____ SOURCE MATERIAL
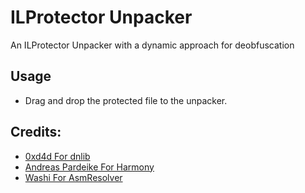 # ILProtector Unpacker

An ILProtector Unpacker with a dynamic approach for deobfuscation

## Usage

- Drag and drop the protected file to the unpacker.

## Credits:

* [0xd4d For dnlib](https://github.com/0xd4d/dnlib)
* [Andreas Pardeike For Harmony](https://github.com/pardeike/Harmony)
* [Washi For AsmResolver](https://github.com/Washi1337/AsmResolver)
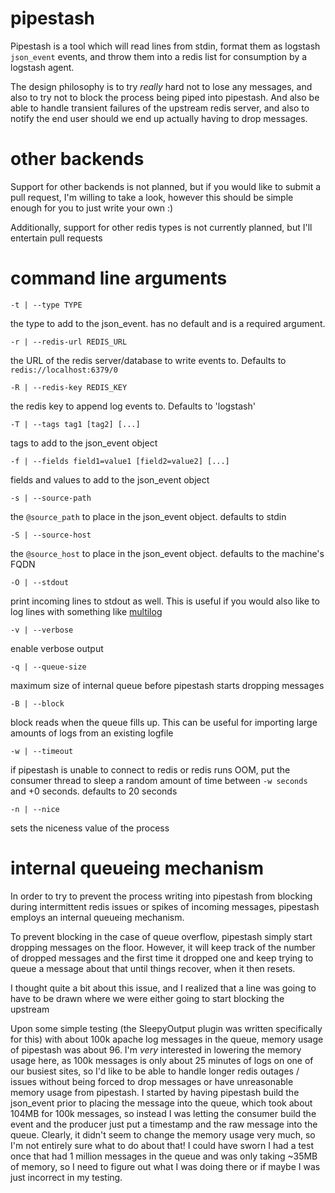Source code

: # pipestash

Pipestash is a tool which will read lines from stdin, format them as logstash `json_event` events, and throw them into a redis list for consumption by a logstash agent.

The design philosophy is to try *really* hard not to lose any messages, and also to try not to block the process being piped into pipestash. And also be able to handle transient failures of the upstream redis server, and also to notify the end user should we end up actually having to drop messages.

# other backends
Support for other backends is not planned, but if you would like to submit a pull request, I'm willing to take a look, however this should be simple enough for you to just write your own :)

Additionally, support for other redis types is not currently planned, but I'll entertain pull requests

# command line arguments

	-t | --type TYPE

the type to add to the json\_event. has no default and is a required argument.

	-r | --redis-url REDIS_URL

the URL of the redis server/database to write events to. Defaults to `redis://localhost:6379/0`

	-R | --redis-key REDIS_KEY

the redis key to append log events to. Defaults to 'logstash'

	-T | --tags tag1 [tag2] [...]

tags to add to the json\_event object

	-f | --fields field1=value1 [field2=value2] [...]

fields and values to add to the json\_event object

	-s | --source-path

the `@source_path` to place in the json\_event object. defaults to stdin

	-S | --source-host

the `@source_host` to place in the json\_event object. defaults to the machine's FQDN

	-O | --stdout

print incoming lines to stdout as well. This is useful if you would also like to log lines with something like [multilog](http://cr.yp.to/daemontools/multilog.html "djb's multilog")

	-v | --verbose

enable verbose output

	-q | --queue-size

maximum size of internal queue before pipestash starts dropping messages

	-B | --block

block reads when the queue fills up. This can be useful for importing large amounts of logs from an existing logfile

    -w | --timeout

if pipestash is unable to connect to redis or redis runs OOM, put the consumer thread to sleep a random amount of time between `-w seconds` and +0 seconds. defaults to 20 seconds

    -n | --nice

sets the niceness value of the process

# internal queueing mechanism

In order to try to prevent the process writing into pipestash from blocking during intermittent redis issues or spikes of incoming messages, pipestash employs an internal queueing mechanism.

To prevent blocking in the case of queue overflow, pipestash simply start dropping messages on the floor. However, it will keep track of the number of dropped messages and the first time it dropped one and keep trying to queue a message about that until things recover, when it then resets.

I thought quite a bit about this issue, and I realized that a line was going to have to be drawn where we were either going to start blocking the upstream

Upon some simple testing (the SleepyOutput plugin was written specifically for this) with about 100k apache log messages in the queue, memory usage of pipestash was about 96. I'm *very* interested in lowering the memory usage here, as 100k messages is only about 25 minutes of logs on one of our busiest sites, so I'd like to be able to handle longer redis outages / issues without being forced to drop messages or have unreasonable memory usage from pipestash. I started by having pipestash build the json\_event prior to placing the message into the queue, which took about 104MB for 100k messages, so instead I was letting the consumer build the event and the producer just put a timestamp and the raw message into the queue. Clearly, it didn't seem to change the memory usage very much, so I'm not entirely sure what to do about that! I could have sworn I had a test once that had 1 million messages in the queue and was only taking ~35MB of memory, so I need to figure out what I was doing there or if maybe I was just incorrect in my testing.

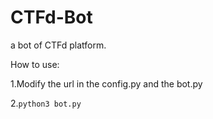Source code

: # CTFd-Bot
a bot of CTFd platform.

How to use:

1.Modify the url in the config.py and the bot.py

2.`python3 bot.py`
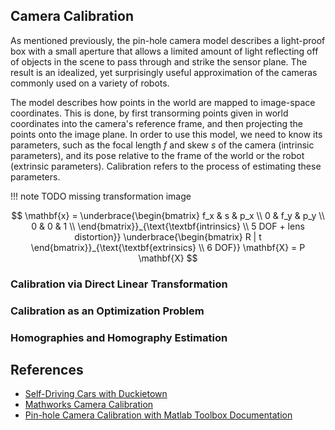 ## Camera Calibration

As mentioned previously, the pin-hole camera model describes a light-proof box with a small aperture that allows a limited amount of light
reflecting off of objects in the scene to pass through and strike the sensor plane. The result is an idealized, yet surprisingly useful approximation
of the cameras commonly used on a variety of robots.

The model describes how points in the world are mapped to image-space coordinates. This is done, by first transorming points given in
world coordinates into the camera's reference frame, and then projecting the points onto the image plane. 
In order to use this model, we need to know its parameters, such as the focal length $f$ and skew $s$ of the camera (intrinsic parameters),
and its pose relative to the frame of the world or the robot (extrinsic parameters). Calibration refers to the process of estimating these parameters.


!!! note
    TODO missing transformation image

$$
\mathbf{x} = \underbrace{\begin{bmatrix} 
      f_x & s & p_x \\
      0   & f_y & p_y \\
      0   & 0   & 1 \\
     \end{bmatrix}}_{\text{\textbf{intrinsics} \\ 5 DOF + lens distortion}}
     \underbrace{\begin{bmatrix}
      R | t
     \end{bmatrix}}_{\text{\textbf{extrinsics} \\ 6 DOF}}
     \mathbf{X} = P \mathbf{X}
$$

### Calibration via Direct Linear Transformation

### Calibration as an Optimization Problem

### Homographies and Homography Estimation

## References

- [Self-Driving Cars with Duckietown]()
- [Mathworks Camera Calibration](https://de.mathworks.com/help/vision/ug/camera-calibration.html)
- [Pin-hole Camera Calibration with Matlab Toolbox Documentation](http://www.vision.caltech.edu/bouguetj/calib_doc/)

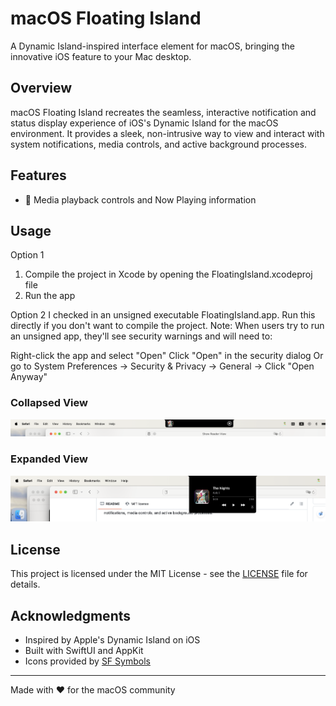 # macOS Floating Island

A Dynamic Island-inspired interface element for macOS, bringing the innovative iOS feature to your Mac desktop.

## Overview

macOS Floating Island recreates the seamless, interactive notification and status display experience of iOS's Dynamic Island for the macOS environment. It provides a sleek, non-intrusive way to view and interact with system notifications, media controls, and active background processes.

## Features

- 🎵 Media playback controls and Now Playing information

## Usage
Option 1
1. Compile the project in Xcode by opening the FloatingIsland.xcodeproj file
2. Run the app

Option 2
I checked in an unsigned executable FloatingIsland.app. Run this directly if you don't want to compile the project.
Note: When users try to run an unsigned app, they'll see security warnings and will need to:

Right-click the app and select "Open"
Click "Open" in the security dialog
Or go to System Preferences → Security & Privacy → General → Click "Open Anyway"

### Collapsed View
![Collapsed View](screenshots/Collapsed.png)
### Expanded View
![Expanded View](screenshots/Expanded.png)

## License

This project is licensed under the MIT License - see the [LICENSE](LICENSE) file for details.

## Acknowledgments

- Inspired by Apple's Dynamic Island on iOS
- Built with SwiftUI and AppKit
- Icons provided by [SF Symbols](https://developer.apple.com/sf-symbols/)

---

Made with ❤️ for the macOS community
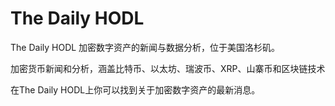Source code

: # The Daily HODL

The Daily HODL 加密数字资产的新闻与数据分析，位于美国洛杉矶。

加密货币新闻和分析，涵盖比特币、以太坊、瑞波币、XRP、山寨币和区块链技术

在The Daily HODL上你可以找到关于加密数字资产的最新消息。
________
Reprint every record exactly and skip the pictures.

--- EXERCISE RESPONSE ---
 # ILProtector Unpacker

An ILProtector Unpacker with a dynamic approach for deobfuscation

## Usage

- Drag and drop the protected file to the unpacker.

## Credits:

* [0xd4d For dnlib](https://github.com/0xd4d/dnlib)
* [Andreas Pardeike For Harmony](https://github.com/pardeike/Harmony)
* [Washi For AsmResolver](https://github.com/Washi1337/AsmResolver)
Source code

: # pipestash

Pipestash is a tool which will read lines from stdin, format them as logstash `json_event` events, and throw them into a redis list for consumption by a logstash agent.

The design philosophy is to try *really* hard not to lose any messages, and also to try not to block the process being piped into pipestash. And also be able to handle transient failures of the upstream redis server, and also to notify the end user should we end up actually having to drop messages.

# other backends
Support for other backends is not planned, but if you would like to submit a pull request, I'm willing to take a look, however this should be simple enough for you to just write your own :)

Additionally, support for other redis types is not currently planned, but I'll entertain pull requests

# command line arguments

	-t | --type TYPE

the type to add to the json\_event. has no default and is a required argument.

	-r | --redis-url REDIS_URL

the URL of the redis server/database to write events to. Defaults to `redis://localhost:6379/0`

	-R | --redis-key REDIS_KEY

the redis key to append log events to. Defaults to 'logstash'

	-T | --tags tag1 [tag2] [...]

tags to add to the json\_event object

	-f | --fields field1=value1 [field2=value2] [...]

fields and values to add to the json\_event object

	-s | --source-path

the `@source_path` to place in the json\_event object. defaults to stdin

	-S | --source-host

the `@source_host` to place in the json\_event object. defaults to the machine's FQDN

	-O | --stdout

print incoming lines to stdout as well. This is useful if you would also like to log lines with something like [multilog](http://cr.yp.to/daemontools/multilog.html "djb's multilog")

	-v | --verbose

enable verbose output

	-q | --queue-size

maximum size of internal queue before pipestash starts dropping messages

	-B | --block

block reads when the queue fills up. This can be useful for importing large amounts of logs from an existing logfile

    -w | --timeout

if pipestash is unable to connect to redis or redis runs OOM, put the consumer thread to sleep a random amount of time between `-w seconds` and +0 seconds. defaults to 20 seconds

    -n | --nice

sets the niceness value of the process

# internal queueing mechanism

In order to try to prevent the process writing into pipestash from blocking during intermittent redis issues or spikes of incoming messages, pipestash employs an internal queueing mechanism.

To prevent blocking in the case of queue overflow, pipestash simply start dropping messages on the floor. However, it will keep track of the number of dropped messages and the first time it dropped one and keep trying to queue a message about that until things recover, when it then resets.

I thought quite a bit about this issue, and I realized that a line was going to have to be drawn where we were either going to start blocking the upstream

Upon some simple testing (the SleepyOutput plugin was written specifically for this) with about 100k apache log messages in the queue, memory usage of pipestash was about 96. I'm *very* interested in lowering the memory usage here, as 100k messages is only about 25 minutes of logs on one of our busiest sites, so I'd like to be able to handle longer redis outages / issues without being forced to drop messages or have unreasonable memory usage from pipestash. I started by having pipestash build the json\_event prior to placing the message into the queue, which took about 104MB for 100k messages, so instead I was letting the consumer build the event and the producer just put a timestamp and the raw message into the queue. Clearly, it didn't seem to change the memory usage very much, so I'm not entirely sure what to do about that! I could have sworn I had a test once that had 1 million messages in the queue and was only taking ~35MB of memory, so I need to figure out what I was doing there or if maybe I was just incorrect in my testing.

Source code

: # CTFd-Bot
a bot of CTFd platform.

How to use:

1.Modify the url in the config.py and the bot.py

2.`python3 bot.py`
 ## Camera Calibration

As mentioned previously, the pin-hole camera model describes a light-proof box with a small aperture that allows a limited amount of light
reflecting off of objects in the scene to pass through and strike the sensor plane. The result is an idealized, yet surprisingly useful approximation
of the cameras commonly used on a variety of robots.

The model describes how points in the world are mapped to image-space coordinates. This is done, by first transorming points given in
world coordinates into the camera's reference frame, and then projecting the points onto the image plane. 
In order to use this model, we need to know its parameters, such as the focal length $f$ and skew $s$ of the camera (intrinsic parameters),
and its pose relative to the frame of the world or the robot (extrinsic parameters). Calibration refers to the process of estimating these parameters.


!!! note
    TODO missing transformation image

$$
\mathbf{x} = \underbrace{\begin{bmatrix} 
      f_x & s & p_x \\
      0   & f_y & p_y \\
      0   & 0   & 1 \\
     \end{bmatrix}}_{\text{\textbf{intrinsics} \\ 5 DOF + lens distortion}}
     \underbrace{\begin{bmatrix}
      R | t
     \end{bmatrix}}_{\text{\textbf{extrinsics} \\ 6 DOF}}
     \mathbf{X} = P \mathbf{X}
$$

### Calibration via Direct Linear Transformation

### Calibration as an Optimization Problem

### Homographies and Homography Estimation

## References

- [Self-Driving Cars with Duckietown]()
- [Mathworks Camera Calibration](https://de.mathworks.com/help/vision/ug/camera-calibration.html)
- [Pin-hole Camera Calibration with Matlab Toolbox Documentation](http://www.vision.caltech.edu/bouguetj/calib_doc/)

 # macOS Floating Island

A Dynamic Island-inspired interface element for macOS, bringing the innovative iOS feature to your Mac desktop.

## Overview

macOS Floating Island recreates the seamless, interactive notification and status display experience of iOS's Dynamic Island for the macOS environment. It provides a sleek, non-intrusive way to view and interact with system notifications, media controls, and active background processes.

## Features

- 🎵 Media playback controls and Now Playing information

## Usage
Option 1
1. Compile the project in Xcode by opening the FloatingIsland.xcodeproj file
2. Run the app

Option 2
I checked in an unsigned executable FloatingIsland.app. Run this directly if you don't want to compile the project.
Note: When users try to run an unsigned app, they'll see security warnings and will need to:

Right-click the app and select "Open"
Click "Open" in the security dialog
Or go to System Preferences → Security & Privacy → General → Click "Open Anyway"

### Collapsed View
![Collapsed View](screenshots/Collapsed.png)
### Expanded View
![Expanded View](screenshots/Expanded.png)

## License

This project is licensed under the MIT License - see the [LICENSE](LICENSE) file for details.

## Acknowledgments

- Inspired by Apple's Dynamic Island on iOS
- Built with SwiftUI and AppKit
- Icons provided by [SF Symbols](https://developer.apple.com/sf-symbols/)

---

Made with ❤️ for the macOS community
Source code

: # The Daily HODL

The Daily HODL 加密数字资产的新闻与数据分析，位于美国洛杉矶。

加密货币新闻和分析，涵盖比特币、以太坊、瑞波币、XRP、山寨币和区块链技术

在The Daily HODL上你可以找到关于加密数字资产的最新消息。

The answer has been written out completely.